The question is not what you look at,
but what you see.
In the early 1500s Tomas de Berlanga, a Bishop of Panama, was blown off course in the Pacific and landed in the Galapagos Islands. This is how he described the land at first sight: “It looked as though God had caused it to rain stones.”
Most of the islands are volcanic, desolate stretches of rock that jut suddenly out of the sea like a mistake or an afterthought. A few have green areas, like Isla Santa Cruz with its tropical forest near the town of Santa Rosa, which is home to the El Chato Tortoise Reserve. But mostly the bishop was accurate in his description. There are a whole lot of rocks and not much else at first sight. But look closer…

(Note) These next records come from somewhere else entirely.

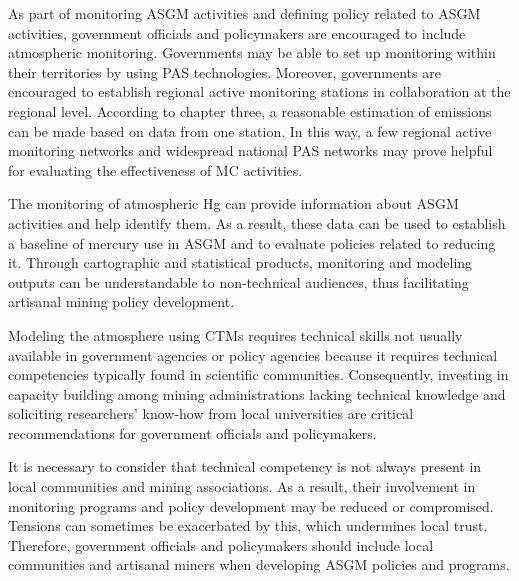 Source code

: As part of monitoring ASGM activities and defining policy related to ASGM activities, government officials and policymakers are encouraged to include atmospheric monitoring.  Governments may be able to set up monitoring within their territories by using PAS technologies. Moreover, governments are encouraged to establish regional active monitoring stations in collaboration at the regional level. According to chapter three, a reasonable estimation of emissions can be made based on data from one station. In this way, a few regional active monitoring networks and widespread national PAS networks may prove helpful for evaluating the effectiveness of MC activities.
  
The monitoring of atmospheric Hg can provide information about ASGM activities and help identify them. As a result, these data can be used to establish a baseline of mercury use in ASGM and to evaluate policies related to reducing it. Through cartographic and statistical products, monitoring and modeling outputs can be understandable to non-technical audiences, thus facilitating artisanal mining policy development. 

Modeling the atmosphere using CTMs requires technical skills not usually available in government agencies or policy agencies because it requires technical competencies typically found in scientific communities. Consequently, investing in capacity building among mining administrations lacking technical knowledge and soliciting researchers' know-how from local universities are critical recommendations for government officials and policymakers.  
 
It is necessary to consider that technical competency is not always present in local communities and mining associations. As a result, their involvement in monitoring programs and policy development may be reduced or compromised. Tensions can sometimes be exacerbated by this, which undermines local trust. Therefore, government officials and policymakers should include local communities and artisanal miners when developing ASGM policies and programs. 


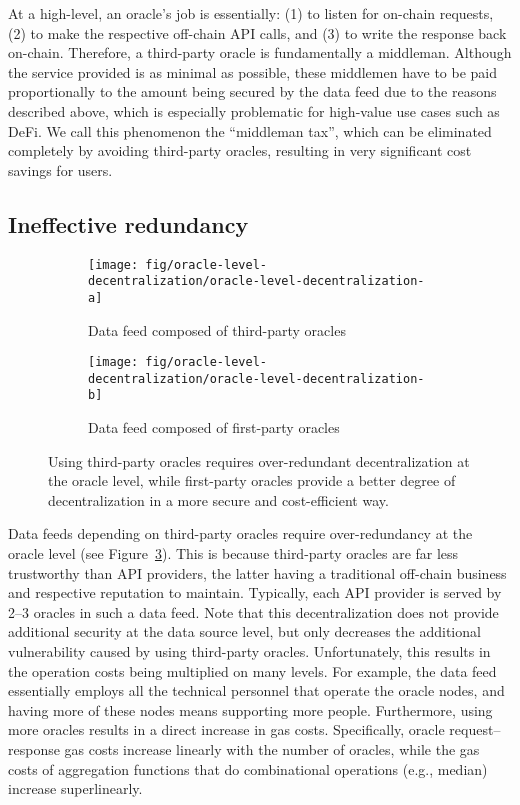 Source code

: \documentclass[11pt]{article}
\begin{document}
At a high-level, an oracle’s job is essentially: (1) to listen for on-chain requests, (2) to make the respective off-chain API calls, and (3) to write the response back on-chain.
Therefore, a third-party oracle is fundamentally a middleman.
Although the service provided is as minimal as possible, these middlemen have to be paid proportionally to the amount being secured by the data feed due to the reasons described above, which is especially problematic for high-value use cases such as DeFi.
We call this phenomenon the ``middleman tax'', which can be eliminated completely by avoiding third-party oracles, resulting in very significant cost savings for users.

\subsection{Ineffective redundancy}
\label{sec:ineffective-redundancy}

\begin{figure}
    \centering
    \begin{subfigure}{0.513398876\textwidth}
         \centering
         \texttt{[image: fig/oracle-level-decentralization/oracle-level-decentralization-a]}
         \caption{Data feed composed of third-party oracles}
         \label{fig:oracle-level-decentralization-a}
     \end{subfigure}
     \hfill
     \begin{subfigure}{0.466601124\textwidth}
         \centering
         \texttt{[image: fig/oracle-level-decentralization/oracle-level-decentralization-b]}
         \caption{Data feed composed of first-party oracles}
         \label{fig:oracle-level-decentralization-b}
     \end{subfigure}
	\caption{Using third-party oracles requires over-redundant decentralization at the oracle level, while first-party oracles provide a better degree of decentralization in a more secure and cost-efficient way.}
	\label{fig:oracle-level-decentralization}
\end{figure}

Data feeds depending on third-party oracles require over-redundancy at the oracle level (see Figure~\ref{fig:oracle-level-decentralization}).
This is because third-party oracles are far less trustworthy than API providers, the latter having a traditional off-chain business and respective reputation to maintain.
Typically, each API provider is served by 2--3 oracles in such a data feed.
Note that this decentralization does not provide additional security at the data source level, but only decreases the additional vulnerability caused by using third-party oracles.
Unfortunately, this results in the operation costs being multiplied on many levels.
For example, the data feed essentially employs all the technical personnel that operate the oracle nodes, and having more of these nodes means supporting more people.
Furthermore, using more oracles results in a direct increase in gas costs.
Specifically, oracle request--response gas costs increase linearly with the number of oracles, while the gas costs of aggregation functions that do combinational operations (e.g., median) increase superlinearly.
\end{document}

This photo was taken on Isla Genovesa, the northeastern most island in the archipelago. The island is just 14 square kilometers in size and has no real tourist visitor sites, but with a certified guide you can reach Genovesa by panga at a couple of landing spots. Here, at Darwin Bay, we swam with eagle rays and sunbathed with fur seals. On the other side of the island the water depth drops abruptly to more than 2,000 feet. An enormous manta ray (they can reach 20 feet across) swam playfully alongside our boat. And the island is an absolute haven for birds — frigate birds, red-footed boobies, masked boobies, storm petrels, swallow-tail gulls, short-eared owls, and, of course, lots of finches.
I found this harsh and barren-looking landscape full of surprises and a place to connect with nature in a way that may not be possible anywhere else on Earth. We were in the minority here, the odd animal of the bunch, and I felt a profound sense of responsibility attached to my uniqueness as a human being.
Tomorrow, June 8, is World Oceans Day. Support our world’s pretty water whenever you can — over 71% of the Earth’s surface is water!